**Data provided:**

● ● ● ● ●

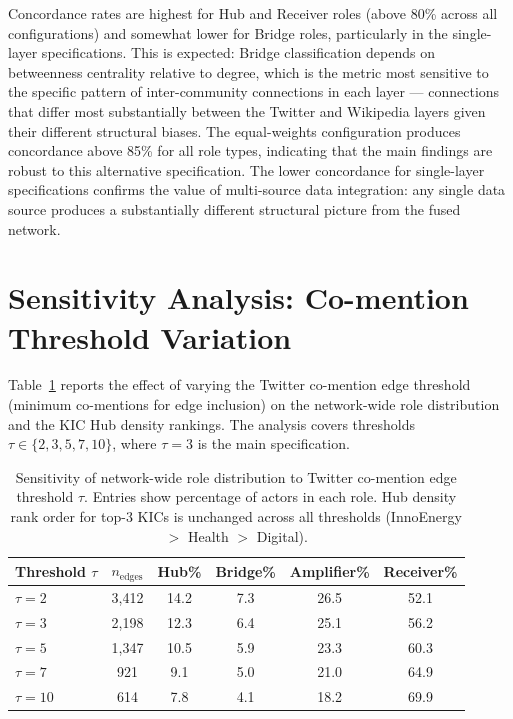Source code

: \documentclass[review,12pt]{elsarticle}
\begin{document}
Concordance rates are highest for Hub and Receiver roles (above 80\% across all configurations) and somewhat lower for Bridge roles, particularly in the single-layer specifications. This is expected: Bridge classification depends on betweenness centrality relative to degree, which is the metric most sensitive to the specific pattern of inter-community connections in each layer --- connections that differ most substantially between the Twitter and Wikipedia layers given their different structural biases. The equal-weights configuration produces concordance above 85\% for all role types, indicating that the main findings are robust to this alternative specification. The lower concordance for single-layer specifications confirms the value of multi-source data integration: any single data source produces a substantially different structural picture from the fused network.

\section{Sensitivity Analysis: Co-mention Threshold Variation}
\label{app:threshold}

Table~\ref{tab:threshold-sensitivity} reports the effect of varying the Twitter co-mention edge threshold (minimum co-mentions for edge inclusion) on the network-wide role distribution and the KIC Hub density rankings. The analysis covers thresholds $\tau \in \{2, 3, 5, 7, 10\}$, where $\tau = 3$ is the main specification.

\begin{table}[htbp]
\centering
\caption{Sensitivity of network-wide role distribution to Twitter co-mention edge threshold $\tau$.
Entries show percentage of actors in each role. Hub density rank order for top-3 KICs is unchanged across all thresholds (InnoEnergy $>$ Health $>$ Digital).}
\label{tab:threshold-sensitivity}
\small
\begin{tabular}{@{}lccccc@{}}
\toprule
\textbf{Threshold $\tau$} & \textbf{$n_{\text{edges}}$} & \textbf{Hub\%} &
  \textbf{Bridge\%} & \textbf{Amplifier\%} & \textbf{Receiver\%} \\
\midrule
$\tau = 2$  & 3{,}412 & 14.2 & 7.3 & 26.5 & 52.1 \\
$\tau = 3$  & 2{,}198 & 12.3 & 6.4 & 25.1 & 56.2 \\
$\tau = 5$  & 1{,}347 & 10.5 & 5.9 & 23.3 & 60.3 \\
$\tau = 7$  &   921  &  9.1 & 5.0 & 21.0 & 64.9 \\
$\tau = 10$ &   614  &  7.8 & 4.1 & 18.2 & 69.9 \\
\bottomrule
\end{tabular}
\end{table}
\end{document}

● ● ● ● ●

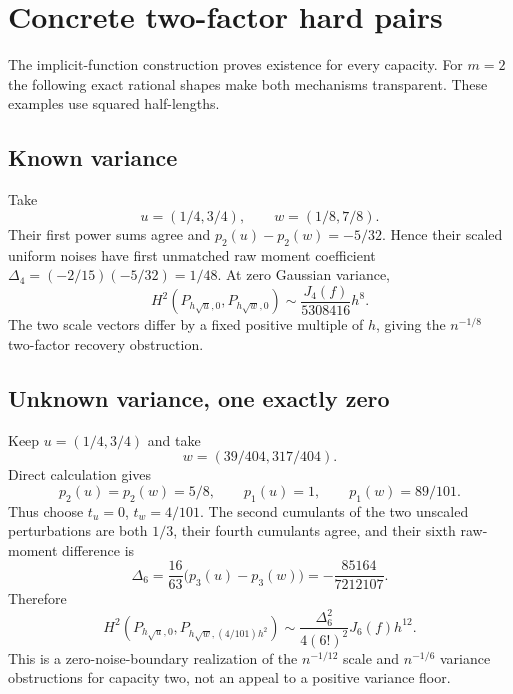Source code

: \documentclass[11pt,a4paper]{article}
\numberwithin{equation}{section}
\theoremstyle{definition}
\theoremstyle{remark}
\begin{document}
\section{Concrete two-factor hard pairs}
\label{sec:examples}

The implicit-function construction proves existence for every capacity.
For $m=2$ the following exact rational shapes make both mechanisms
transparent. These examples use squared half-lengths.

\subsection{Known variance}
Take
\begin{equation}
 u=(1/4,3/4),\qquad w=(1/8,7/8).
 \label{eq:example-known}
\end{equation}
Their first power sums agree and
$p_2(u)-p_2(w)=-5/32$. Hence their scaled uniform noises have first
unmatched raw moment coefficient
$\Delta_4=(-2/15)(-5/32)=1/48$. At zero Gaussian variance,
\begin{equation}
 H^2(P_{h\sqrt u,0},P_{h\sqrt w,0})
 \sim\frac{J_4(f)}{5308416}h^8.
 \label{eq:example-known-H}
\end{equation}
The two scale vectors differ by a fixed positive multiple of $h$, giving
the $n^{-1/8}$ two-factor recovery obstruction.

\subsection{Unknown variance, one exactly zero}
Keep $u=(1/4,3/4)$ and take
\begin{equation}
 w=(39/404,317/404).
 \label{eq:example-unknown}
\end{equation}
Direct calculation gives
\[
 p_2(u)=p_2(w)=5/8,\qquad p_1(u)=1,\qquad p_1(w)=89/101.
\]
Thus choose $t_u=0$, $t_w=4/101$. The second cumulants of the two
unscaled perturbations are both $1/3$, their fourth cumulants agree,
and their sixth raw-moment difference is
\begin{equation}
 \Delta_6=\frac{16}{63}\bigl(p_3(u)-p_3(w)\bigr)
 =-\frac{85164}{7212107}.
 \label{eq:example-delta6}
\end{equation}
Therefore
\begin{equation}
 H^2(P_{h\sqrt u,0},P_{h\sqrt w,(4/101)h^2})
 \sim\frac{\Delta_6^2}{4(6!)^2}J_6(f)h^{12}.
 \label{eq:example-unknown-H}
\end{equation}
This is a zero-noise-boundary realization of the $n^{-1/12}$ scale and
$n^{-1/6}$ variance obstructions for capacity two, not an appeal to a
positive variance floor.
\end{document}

● ● ● ● ●

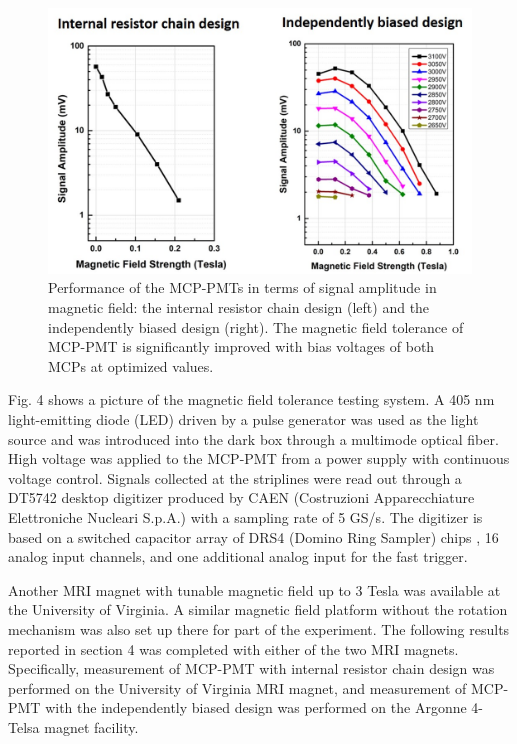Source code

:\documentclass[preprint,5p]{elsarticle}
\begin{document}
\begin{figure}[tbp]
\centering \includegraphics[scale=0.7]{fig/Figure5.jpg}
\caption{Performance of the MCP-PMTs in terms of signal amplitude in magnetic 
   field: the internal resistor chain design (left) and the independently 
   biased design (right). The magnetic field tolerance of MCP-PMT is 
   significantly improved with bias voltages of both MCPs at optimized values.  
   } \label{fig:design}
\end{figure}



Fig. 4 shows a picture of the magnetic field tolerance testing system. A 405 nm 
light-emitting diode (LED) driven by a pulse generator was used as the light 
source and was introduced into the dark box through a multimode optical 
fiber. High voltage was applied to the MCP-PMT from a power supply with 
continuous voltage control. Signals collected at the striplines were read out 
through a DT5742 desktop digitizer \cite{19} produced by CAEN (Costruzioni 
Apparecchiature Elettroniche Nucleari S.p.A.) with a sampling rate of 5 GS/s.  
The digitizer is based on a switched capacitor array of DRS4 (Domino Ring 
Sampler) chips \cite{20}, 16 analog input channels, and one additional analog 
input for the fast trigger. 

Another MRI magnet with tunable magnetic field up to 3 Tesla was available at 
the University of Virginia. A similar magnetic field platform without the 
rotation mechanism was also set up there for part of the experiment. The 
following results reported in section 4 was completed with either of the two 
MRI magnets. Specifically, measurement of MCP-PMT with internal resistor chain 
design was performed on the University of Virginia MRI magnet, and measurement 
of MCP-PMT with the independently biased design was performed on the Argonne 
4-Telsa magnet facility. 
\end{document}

● ● ● ● ●

**Exercise objective:**
Copy the lines of the entries above that mention "design".

**Result for this task:**
   field: the internal resistor chain design (left) and the independently 
   biased design (right). The magnetic field tolerance of MCP-PMT is 
   } \label{fig:design}
design was performed on the University of Virginia MRI magnet, and measurement 
of MCP-PMT with the independently biased design was performed on the Argonne 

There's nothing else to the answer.